1.168 woudenlandschap

het landschapstype dat zich in algemene zin kenmerkt door de volgende landschappelijke waarden:

  1. kleinschalig patroon van lintbebouwing, dykswâlen (houtwallen) en houtsingels met geleidelijke overgangen naar open enclaves daartussen (mieden en hooilanden, meren) en plaatselijke esgronden;

  2. de aanwezigheid van beplanting op of langs perceelsscheidingen in de vorm van een relatief dicht netwerk van houtsingels en/of dykswâlen (houtwallen);

  3. opstrekkende verkaveling (strokenverkaveling) met lengte-breedte verhoudingen variërend van 3:1 tot 6:1;

  4. plaatselijk (on)regelmatige blokverkaveling;

  5. veelal een fijnmazig netwerk van wegen en paden (deels onverhard) met laan- en/of singelbeplanting;

  6. met name in het buitengebied streekeigen bebouwing (boerderijen en wâldhúskes);

  7. verspreid voorkomende bospartijen, landgoederen, essen, pingoruïnes, poelen en dobben.

Binnen het Woudenlandschap in Tytsjerksteradiel zijn als deelgebieden te onderscheiden: het dykswâlenlandschap met blokverkaveling, dykswâlenlandschap met opstrekkende verkaveling Friese essenlandschap, hoogveen met wijkenlandschap jonge heideontginningslandschap en het singellandschap.

In sommige deelgebieden ontbreken bepaalde als kenmerkend voor het Woudenlandschap genoemde landschappelijke waarden en/of zijn andere en/of bijzondere vormen van de als kenmerkend voor het Woudenlandschap genoemde landschappelijke waarden aanwezig;

1.169 zorgfuncties (in het kader van functieverbreding agrarische bedrijven)

kinderopvang, begeleiding van en zorg voor gehandicapten, verslaafden, chronische zieken en daarmee te vergelijken zorgbehoevenden;

1.170 zorginstelling

een accommodatie met bijbehorende (zorg)voorzieningen voor het huisvesten van personen die bij hun normale, dagelijkse functioneren, huishoudelijke, sociale, sociaal-medische en/of medische begeleiding en daadwerkelijke verzorging behoeven en deze zorg ook daadwerkelijk afnemen, zoals niet (geheel) zelfredzame bejaarden of gehandicapten;

Artikel 2 Wijze Van Meten

2.1 Methodiek

Bij toepassing van deze regels wordt als volgt gemeten:

(Ten aanzien van de wijze van meten op de digitale verbeelding geldt dat het hart van een lijn moet worden aangehouden).

  1. de dakhelling:

langs het dakvlak ten opzichte van het horizontale vlak;

  1. de goothoogte van een bouwwerk:

vanaf het peil tot aan de bovenkant van de goot c.q. de druiplijn, het boeibord, of een daarmee gelijk te stellen constructiedeel;

  1. de inhoud van een bouwwerk:

tussen de onderzijde van de begane grondvloer, de buitenzijde van de gevels (en/of het hart van de scheidingsmuren) en de buitenzijde van daken en dakkapelen;

  1. de bouwhoogte van een bouwwerk:

vanaf het peil tot aan het hoogste punt van een gebouw of van een bouwwerk, geen gebouw zijnde, met uitzondering van ondergeschikte bouwonderdelen, zoals schoorstenen, antennes, en naar de aard daarmee gelijk te stellen bouwonderdelen;

  1. de oppervlakte van een bouwwerk:

tussen de buitenwerkse gevelvlakken en/of het hart van de scheidingsmuren, neerwaarts geprojecteerd op het gemiddelde niveau van het afgewerkte bouwterrein ter plaatse van het bouwwerk.
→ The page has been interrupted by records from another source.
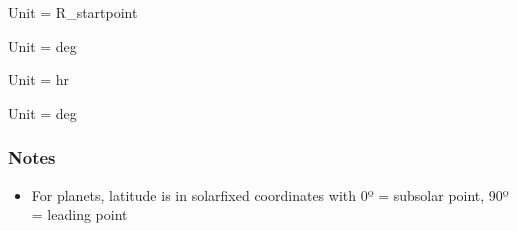 \documentclass[letterpaper,10pt,english]{sphinxmanual}
\begin{document}
\begin{fulllineitems}
\begin{fulllineitems}
\begin{fulllineitems}
\pysigstartsignatures
\pysigline
{}
\pysigstopsignatures
\sphinxAtStartPar
Unit = R\_startpoint

\end{fulllineitems}



\begin{fulllineitems}

\pysigstartsignatures
\pysigline
{}
\pysigstopsignatures
\end{fulllineitems}



\begin{fulllineitems}

\pysigstartsignatures
\pysigline
{}
\pysigstopsignatures
\sphinxAtStartPar
Unit = deg

\end{fulllineitems}


\begin{fulllineitems}
\label{\detokenize{nexoclom2/nexoclom2.particle_tracking.starting_point_old:id1}}
\pysigstartsignatures
\pysigline
{}
\pysigstopsignatures
\sphinxAtStartPar
Unit = hr

\end{fulllineitems}



\begin{fulllineitems}

\pysigstartsignatures
\pysigline
{}
\pysigstopsignatures
\sphinxAtStartPar
Unit = deg

\end{fulllineitems}

\subsubsection*{Notes}
\begin{itemize}
\item {} 
\sphinxAtStartPar
For planets, latitude is in solar\sphinxhyphen{}fixed coordinates with
0º = subsolar point, 90º = leading point


\end{itemize}
\end{fulllineitems}
\end{fulllineitems}
\end{document}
Onderdelen van het bouwwerk gemeten op meer dan 1 m boven het peil, worden meegerekend. Dakoverstekken, luifels, balkons, e.d. worden niet meegeteld, mits zij niet verder uitsteken dan 0,5 meter;

  1. de lengte, breedte en diepte van een gebouw:

tussen (de lijnen, getrokken door) de buitenzijde van de gevels (en/of het hart van de scheidingsmuren);

  1. het bebouwde oppervlak:

de som van de oppervlakken van alle op een bouwperceel staande gebouwen en overkappingen;

  1. de afstand tot de zijdelingse bouwperceelgrens:

de kortste afstand vanaf enig punt tot de zijdelingse bouwperceelgrens;

  1. de hoogte van een molen:

vanaf het peil tot aan het hoogste punt van de kap dan wel, bij het ontbreken daarvan, de draaias van de molen;

  1. de hoogte van een windturbine:

vanaf het peil tot aan de (wieken)as van de windturbine.

2.2 Meetverschillen

Bij toepassing van het bepaalde in het plan ten aanzien van het bouwen binnen bouwvlakken of bestemmingsvlakken, worden afwijkingen ten gevolge van meetverschillen buiten beschouwing gelaten, mits dat meetverschil, mede gelet op de aard en omvang van hierdoor toegelaten of toe te laten (bouw)werken of werkzaamheden, als van zeer beperkte betekenis moet worden aangemerkt.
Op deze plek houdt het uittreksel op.